There was always something odd about the lady with the lamp, an oil lamp in fact... It's almost as if she didn't belong in this picture. She seems to appear out of nowhere, from the window, from beyond, far beyond. She's shocked of course... she's just this very moment seen the melee that is occuring here. She brings light to shine onto the situation and it is this light that the painting draws its light from...not the electric light bulb that we see with it's jagged rays apparently casting its light... No, the light from which this picture is lit, comes from the oild lamp that this lady brings into the scene from somewhere beyond, far away from Guernica.

 

Statue of Liberty

The lady is none other than the Statue of Liberty.
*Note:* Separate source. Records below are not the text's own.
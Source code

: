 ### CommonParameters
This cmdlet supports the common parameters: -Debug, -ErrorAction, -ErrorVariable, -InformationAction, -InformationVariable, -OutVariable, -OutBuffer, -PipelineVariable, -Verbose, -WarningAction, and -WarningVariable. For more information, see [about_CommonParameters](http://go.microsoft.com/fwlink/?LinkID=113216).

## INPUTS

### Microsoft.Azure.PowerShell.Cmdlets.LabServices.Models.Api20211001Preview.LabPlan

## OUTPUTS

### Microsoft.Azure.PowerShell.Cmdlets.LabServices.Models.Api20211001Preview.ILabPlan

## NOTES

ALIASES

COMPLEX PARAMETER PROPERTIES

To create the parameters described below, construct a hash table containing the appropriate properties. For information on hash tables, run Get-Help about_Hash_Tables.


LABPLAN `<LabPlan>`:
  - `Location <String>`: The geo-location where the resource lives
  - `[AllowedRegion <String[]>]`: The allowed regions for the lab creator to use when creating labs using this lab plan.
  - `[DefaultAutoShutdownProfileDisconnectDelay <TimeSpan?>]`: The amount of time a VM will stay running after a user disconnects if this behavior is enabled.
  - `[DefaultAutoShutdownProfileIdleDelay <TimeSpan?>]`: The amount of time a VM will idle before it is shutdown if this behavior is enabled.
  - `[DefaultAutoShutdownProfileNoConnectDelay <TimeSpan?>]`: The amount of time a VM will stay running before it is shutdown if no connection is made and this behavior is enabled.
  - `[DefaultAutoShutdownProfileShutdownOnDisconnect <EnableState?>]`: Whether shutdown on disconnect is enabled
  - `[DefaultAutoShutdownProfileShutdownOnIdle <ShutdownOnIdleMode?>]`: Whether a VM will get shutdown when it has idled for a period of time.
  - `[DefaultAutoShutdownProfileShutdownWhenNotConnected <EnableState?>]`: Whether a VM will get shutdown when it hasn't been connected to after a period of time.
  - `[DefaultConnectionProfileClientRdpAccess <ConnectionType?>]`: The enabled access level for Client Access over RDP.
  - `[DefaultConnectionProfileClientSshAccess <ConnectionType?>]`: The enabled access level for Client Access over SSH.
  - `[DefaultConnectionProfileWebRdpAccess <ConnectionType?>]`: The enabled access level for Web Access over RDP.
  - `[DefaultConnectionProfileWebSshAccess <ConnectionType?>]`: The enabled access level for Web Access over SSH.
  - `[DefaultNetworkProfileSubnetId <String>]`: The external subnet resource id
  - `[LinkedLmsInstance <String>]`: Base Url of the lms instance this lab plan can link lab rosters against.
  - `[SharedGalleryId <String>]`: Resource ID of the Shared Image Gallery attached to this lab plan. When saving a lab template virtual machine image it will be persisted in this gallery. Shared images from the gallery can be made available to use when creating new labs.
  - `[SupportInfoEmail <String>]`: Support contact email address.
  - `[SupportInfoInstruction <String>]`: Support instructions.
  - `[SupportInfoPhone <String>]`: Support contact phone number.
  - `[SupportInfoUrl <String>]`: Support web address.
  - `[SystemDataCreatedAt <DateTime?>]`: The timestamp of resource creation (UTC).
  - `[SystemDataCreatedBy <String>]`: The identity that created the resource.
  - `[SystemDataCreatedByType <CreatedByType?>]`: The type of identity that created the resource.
The facial similarity and the shoal hanging from her outstretched arm is further evidence that this is what this is. She holds her hand up in shock, her hand seems to resemble a star. Is that true? If it is, what is it trying to say? My guess is that it is a star (Picasso is quite capable of producing hands with life like rounded fingers). If the American flag has stars prominent in it, 50 in fact to represent each State, which it has, could this be one big star to represent the country as a whole perhaps? There are horizontal lines behind the starred hand too which would lend credence to this theory. So... the evidence, if true, does suggest that this figure is the Statue of Liberty.

 

But what is Picasso trying to say here? Why an oil lamp, why not the blazing 'fire of liberty?

 

American Non-Intervention

This is a reference to America's policy of non intervention in Spain's civil conflicts. Depsite one of the most fundamental principles of democracy, free elections, being disregarded and overthrown in a manner very much in the way of a totalitarian dictatorship, America maintained her policy to avoid getting involved. 

 

The oil lamp is a deliberate replacement for the blazing fire of liberty, because right there in Spain, a democratic state (or so one had thought), was not worth protecting. Liberty did not burn so bright in Spain. If America's Statue of Liberty that was erected to mark and represent democracy, freedom and all that comes with it and it's fire was a represnetation of the degree of that liberty, by comparison, in Spain. It was very much diminished... to the proportions perhaps of a small oil lamp!

 

This theory is quite possible. Paris, where Picasso lived at the time, had it's own miniature version of the Statue of Liberty. Picasso is likely to have seen this replica very often and it may have therefore woken the crass hypocrisy that this statue and the reverence placed upon it being as best, very selective and limited and at worst, an utter lie.